---- Provided information

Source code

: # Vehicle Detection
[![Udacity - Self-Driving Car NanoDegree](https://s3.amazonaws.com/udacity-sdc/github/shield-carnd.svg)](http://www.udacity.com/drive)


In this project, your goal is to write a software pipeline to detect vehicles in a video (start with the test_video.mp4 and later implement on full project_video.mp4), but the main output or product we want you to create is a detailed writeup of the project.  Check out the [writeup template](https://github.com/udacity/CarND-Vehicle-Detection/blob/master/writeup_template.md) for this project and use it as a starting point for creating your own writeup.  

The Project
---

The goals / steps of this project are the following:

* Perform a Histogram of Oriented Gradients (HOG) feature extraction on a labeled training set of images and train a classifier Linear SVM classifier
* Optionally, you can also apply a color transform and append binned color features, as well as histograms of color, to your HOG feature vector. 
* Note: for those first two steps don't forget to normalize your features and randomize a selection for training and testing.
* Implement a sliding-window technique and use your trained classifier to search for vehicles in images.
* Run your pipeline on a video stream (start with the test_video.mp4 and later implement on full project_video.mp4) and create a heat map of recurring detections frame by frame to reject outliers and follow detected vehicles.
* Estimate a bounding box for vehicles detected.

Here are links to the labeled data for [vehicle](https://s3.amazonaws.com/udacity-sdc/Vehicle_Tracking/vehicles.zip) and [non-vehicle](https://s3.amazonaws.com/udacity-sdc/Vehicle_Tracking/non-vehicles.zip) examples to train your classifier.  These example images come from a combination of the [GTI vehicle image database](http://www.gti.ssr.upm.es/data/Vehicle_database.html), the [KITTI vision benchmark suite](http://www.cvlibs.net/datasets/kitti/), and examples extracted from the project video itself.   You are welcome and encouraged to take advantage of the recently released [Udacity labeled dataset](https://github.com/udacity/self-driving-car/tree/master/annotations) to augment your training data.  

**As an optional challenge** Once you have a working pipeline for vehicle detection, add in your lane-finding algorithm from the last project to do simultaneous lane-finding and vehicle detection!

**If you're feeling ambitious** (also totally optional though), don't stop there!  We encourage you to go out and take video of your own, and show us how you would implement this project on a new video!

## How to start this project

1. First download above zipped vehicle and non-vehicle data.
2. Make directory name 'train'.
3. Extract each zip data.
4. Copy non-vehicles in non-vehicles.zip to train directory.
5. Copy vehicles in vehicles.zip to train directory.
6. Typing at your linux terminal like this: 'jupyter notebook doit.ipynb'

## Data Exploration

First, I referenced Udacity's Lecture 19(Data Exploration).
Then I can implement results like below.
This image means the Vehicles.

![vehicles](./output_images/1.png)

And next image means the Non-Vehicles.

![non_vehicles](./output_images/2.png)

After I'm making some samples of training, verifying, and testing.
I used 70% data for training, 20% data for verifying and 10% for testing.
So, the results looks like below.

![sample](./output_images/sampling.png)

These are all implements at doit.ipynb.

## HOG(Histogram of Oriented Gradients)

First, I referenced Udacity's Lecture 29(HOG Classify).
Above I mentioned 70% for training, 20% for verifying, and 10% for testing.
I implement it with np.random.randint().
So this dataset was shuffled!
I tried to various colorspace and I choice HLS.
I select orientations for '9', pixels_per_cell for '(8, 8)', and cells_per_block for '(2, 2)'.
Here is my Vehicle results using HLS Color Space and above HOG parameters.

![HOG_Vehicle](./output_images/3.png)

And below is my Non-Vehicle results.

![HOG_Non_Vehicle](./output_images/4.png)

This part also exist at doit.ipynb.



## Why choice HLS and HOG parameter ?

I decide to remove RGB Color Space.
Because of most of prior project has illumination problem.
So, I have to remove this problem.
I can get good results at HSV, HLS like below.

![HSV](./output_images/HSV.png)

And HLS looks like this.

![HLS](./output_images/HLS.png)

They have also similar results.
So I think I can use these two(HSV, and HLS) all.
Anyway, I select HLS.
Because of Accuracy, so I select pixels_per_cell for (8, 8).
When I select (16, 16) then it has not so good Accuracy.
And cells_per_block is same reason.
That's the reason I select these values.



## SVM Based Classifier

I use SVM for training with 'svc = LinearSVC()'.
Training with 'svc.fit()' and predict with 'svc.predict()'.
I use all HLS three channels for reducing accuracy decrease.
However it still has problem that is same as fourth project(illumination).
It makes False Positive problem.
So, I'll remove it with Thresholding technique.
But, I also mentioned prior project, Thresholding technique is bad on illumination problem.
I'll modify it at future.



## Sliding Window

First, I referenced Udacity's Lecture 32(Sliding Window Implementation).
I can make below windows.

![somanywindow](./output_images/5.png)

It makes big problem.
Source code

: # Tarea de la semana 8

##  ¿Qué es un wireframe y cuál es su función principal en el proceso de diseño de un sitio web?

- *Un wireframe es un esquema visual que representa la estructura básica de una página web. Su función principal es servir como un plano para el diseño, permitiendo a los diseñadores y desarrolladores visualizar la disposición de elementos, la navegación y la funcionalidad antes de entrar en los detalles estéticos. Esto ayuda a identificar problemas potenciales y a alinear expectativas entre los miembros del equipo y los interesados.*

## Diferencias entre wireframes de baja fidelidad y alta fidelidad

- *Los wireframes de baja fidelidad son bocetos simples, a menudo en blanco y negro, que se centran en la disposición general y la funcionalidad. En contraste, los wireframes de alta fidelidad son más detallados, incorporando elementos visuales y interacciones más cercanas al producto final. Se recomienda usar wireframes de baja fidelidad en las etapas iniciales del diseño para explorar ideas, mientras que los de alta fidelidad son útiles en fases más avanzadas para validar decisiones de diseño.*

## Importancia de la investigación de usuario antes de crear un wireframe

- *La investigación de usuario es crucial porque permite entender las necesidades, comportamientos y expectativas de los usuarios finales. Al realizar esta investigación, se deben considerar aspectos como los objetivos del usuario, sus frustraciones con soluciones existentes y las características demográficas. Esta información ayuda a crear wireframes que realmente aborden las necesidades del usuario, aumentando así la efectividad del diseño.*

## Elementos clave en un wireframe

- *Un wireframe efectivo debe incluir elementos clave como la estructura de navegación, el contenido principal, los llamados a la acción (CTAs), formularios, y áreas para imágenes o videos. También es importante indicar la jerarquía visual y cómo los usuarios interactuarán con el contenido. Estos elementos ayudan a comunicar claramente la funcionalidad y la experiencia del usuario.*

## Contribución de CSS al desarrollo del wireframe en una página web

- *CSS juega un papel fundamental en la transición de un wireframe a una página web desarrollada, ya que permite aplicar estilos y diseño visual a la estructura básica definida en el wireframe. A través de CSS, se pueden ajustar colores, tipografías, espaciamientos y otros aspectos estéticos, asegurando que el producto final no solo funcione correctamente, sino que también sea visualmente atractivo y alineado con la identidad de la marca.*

--------

Problem to solve:
Retype, exactly and in full, the lines above from the one containing "It makes False Positive problem." through the one containing "## Importancia de".

Response to the exercise:
It makes False Positive problem.
So, I'll remove it with Thresholding technique.
But, I also mentioned prior project, Thresholding technique is bad on illumination problem.
I'll modify it at future.



## Sliding Window

First, I referenced Udacity's Lecture 32(Sliding Window Implementation).
I can make below windows.

![somanywindow](./output_images/5.png)

It makes big problem.
Source code

: # Tarea de la semana 8

##  ¿Qué es un wireframe y cuál es su función principal en el proceso de diseño de un sitio web?

- *Un wireframe es un esquema visual que representa la estructura básica de una página web. Su función principal es servir como un plano para el diseño, permitiendo a los diseñadores y desarrolladores visualizar la disposición de elementos, la navegación y la funcionalidad antes de entrar en los detalles estéticos. Esto ayuda a identificar problemas potenciales y a alinear expectativas entre los miembros del equipo y los interesados.*

## Diferencias entre wireframes de baja fidelidad y alta fidelidad

- *Los wireframes de baja fidelidad son bocetos simples, a menudo en blanco y negro, que se centran en la disposición general y la funcionalidad. En contraste, los wireframes de alta fidelidad son más detallados, incorporando elementos visuales y interacciones más cercanas al producto final. Se recomienda usar wireframes de baja fidelidad en las etapas iniciales del diseño para explorar ideas, mientras que los de alta fidelidad son útiles en fases más avanzadas para validar decisiones de diseño.*

## Importancia de la investigación de usuario antes de crear un wireframe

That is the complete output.